[[ Records shown, beginning ]]

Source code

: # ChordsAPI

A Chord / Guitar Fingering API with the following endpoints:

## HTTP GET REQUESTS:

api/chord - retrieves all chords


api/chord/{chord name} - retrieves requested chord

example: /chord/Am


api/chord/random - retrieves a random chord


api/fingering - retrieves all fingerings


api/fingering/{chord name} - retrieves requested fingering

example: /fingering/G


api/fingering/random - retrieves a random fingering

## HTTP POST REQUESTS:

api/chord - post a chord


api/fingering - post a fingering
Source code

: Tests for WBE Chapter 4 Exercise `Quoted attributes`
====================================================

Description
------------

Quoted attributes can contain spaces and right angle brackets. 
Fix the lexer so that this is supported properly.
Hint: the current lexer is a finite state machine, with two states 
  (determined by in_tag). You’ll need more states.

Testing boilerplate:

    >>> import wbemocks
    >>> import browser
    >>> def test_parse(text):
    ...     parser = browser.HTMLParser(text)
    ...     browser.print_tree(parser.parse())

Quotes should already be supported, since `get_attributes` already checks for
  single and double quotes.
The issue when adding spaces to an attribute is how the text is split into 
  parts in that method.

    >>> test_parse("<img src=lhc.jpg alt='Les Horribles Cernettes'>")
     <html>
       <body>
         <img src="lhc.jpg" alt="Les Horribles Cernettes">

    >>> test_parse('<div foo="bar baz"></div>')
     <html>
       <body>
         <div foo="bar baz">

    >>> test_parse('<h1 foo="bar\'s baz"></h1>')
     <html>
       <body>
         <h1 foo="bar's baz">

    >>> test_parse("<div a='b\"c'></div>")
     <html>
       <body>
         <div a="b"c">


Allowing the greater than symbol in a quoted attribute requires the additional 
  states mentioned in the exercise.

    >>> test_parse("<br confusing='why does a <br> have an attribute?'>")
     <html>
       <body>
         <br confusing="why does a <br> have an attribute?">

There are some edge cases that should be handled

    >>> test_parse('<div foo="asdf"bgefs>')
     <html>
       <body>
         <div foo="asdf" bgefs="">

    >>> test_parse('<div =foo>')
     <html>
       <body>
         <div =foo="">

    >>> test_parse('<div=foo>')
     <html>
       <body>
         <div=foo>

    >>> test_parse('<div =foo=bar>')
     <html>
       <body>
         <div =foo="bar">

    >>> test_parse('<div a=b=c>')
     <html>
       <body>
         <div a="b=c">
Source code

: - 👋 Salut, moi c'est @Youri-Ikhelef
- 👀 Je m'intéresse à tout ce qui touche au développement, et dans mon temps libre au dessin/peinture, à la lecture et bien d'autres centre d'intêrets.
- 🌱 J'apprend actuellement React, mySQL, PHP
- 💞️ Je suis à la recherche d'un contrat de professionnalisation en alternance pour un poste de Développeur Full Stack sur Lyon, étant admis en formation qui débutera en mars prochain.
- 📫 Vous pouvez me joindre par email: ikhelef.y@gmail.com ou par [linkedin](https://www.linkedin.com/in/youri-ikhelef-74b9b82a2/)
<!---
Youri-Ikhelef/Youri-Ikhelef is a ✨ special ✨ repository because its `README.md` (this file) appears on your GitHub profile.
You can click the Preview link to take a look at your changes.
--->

[[ Records shown, end ]]
[[ Records shown, beginning ]]

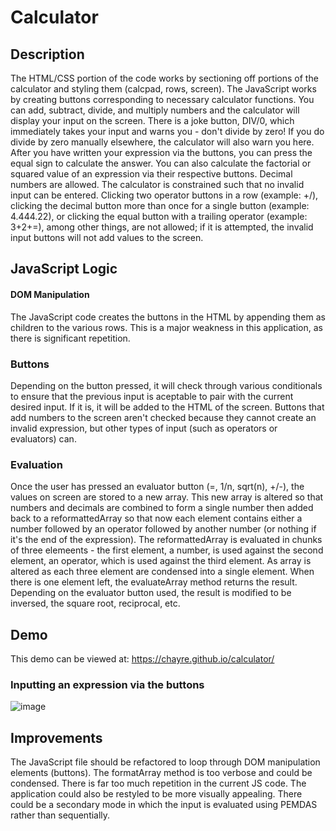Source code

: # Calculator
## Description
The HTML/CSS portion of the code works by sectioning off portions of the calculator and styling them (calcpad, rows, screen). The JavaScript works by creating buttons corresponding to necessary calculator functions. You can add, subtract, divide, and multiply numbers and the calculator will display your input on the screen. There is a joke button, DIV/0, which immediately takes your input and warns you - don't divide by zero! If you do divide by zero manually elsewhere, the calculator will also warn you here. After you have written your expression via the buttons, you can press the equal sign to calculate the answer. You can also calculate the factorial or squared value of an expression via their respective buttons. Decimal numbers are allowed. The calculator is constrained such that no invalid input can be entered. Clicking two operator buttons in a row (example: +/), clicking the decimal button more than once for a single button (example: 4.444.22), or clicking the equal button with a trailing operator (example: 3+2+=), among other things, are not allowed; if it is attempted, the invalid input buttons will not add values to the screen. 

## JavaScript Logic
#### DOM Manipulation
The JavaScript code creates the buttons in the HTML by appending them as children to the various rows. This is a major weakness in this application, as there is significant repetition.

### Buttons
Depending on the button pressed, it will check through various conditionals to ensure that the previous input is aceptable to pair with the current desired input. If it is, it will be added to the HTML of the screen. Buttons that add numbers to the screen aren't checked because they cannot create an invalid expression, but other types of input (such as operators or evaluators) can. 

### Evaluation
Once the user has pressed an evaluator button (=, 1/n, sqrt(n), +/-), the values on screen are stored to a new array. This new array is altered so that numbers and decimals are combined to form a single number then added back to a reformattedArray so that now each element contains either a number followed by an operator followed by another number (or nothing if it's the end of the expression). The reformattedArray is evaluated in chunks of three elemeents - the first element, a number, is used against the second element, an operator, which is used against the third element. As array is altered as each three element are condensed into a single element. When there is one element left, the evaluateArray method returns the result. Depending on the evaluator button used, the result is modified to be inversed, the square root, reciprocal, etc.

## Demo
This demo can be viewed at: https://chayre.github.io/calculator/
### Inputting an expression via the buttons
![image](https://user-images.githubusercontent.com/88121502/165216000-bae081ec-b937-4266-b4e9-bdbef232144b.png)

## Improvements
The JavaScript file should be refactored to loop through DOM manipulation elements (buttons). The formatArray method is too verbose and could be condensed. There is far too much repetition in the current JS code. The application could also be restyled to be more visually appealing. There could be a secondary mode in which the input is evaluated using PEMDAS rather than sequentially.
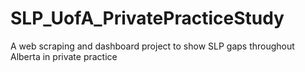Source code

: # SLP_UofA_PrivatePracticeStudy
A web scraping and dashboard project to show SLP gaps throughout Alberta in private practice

[[ Records shown, end ]]
[[ Records shown, beginning ]]

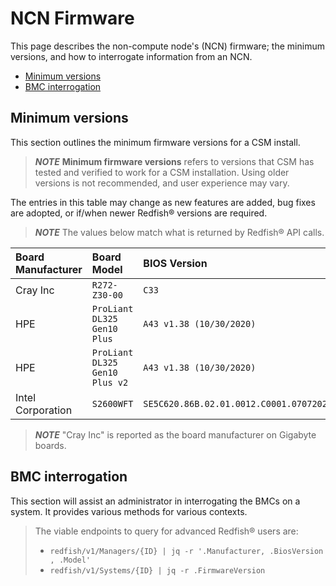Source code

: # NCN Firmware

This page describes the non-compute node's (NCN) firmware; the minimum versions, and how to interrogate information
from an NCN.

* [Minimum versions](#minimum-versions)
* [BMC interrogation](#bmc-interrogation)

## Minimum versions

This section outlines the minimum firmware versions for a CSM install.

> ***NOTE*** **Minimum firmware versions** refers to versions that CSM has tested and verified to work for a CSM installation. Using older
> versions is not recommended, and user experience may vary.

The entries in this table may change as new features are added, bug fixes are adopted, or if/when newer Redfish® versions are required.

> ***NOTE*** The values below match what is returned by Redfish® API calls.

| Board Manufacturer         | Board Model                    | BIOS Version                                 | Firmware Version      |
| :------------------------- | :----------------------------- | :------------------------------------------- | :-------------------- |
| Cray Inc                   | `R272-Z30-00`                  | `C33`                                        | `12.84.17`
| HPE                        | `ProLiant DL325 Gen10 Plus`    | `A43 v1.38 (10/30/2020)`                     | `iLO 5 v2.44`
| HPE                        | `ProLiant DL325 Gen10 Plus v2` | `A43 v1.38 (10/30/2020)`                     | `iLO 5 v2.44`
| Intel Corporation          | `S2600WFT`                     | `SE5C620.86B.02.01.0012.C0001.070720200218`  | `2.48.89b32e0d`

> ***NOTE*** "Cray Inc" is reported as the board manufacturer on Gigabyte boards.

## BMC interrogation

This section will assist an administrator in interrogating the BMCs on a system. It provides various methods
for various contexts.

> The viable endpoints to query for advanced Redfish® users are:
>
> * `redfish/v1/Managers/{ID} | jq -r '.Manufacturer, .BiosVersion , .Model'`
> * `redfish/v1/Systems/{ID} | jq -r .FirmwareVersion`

[[ Records shown, end ]]

# Task statement
Collect every line above that contains the word "endpoints".

# Answer to the exercise
A Chord / Guitar Fingering API with the following endpoints:
> The viable endpoints to query for advanced Redfish® users are:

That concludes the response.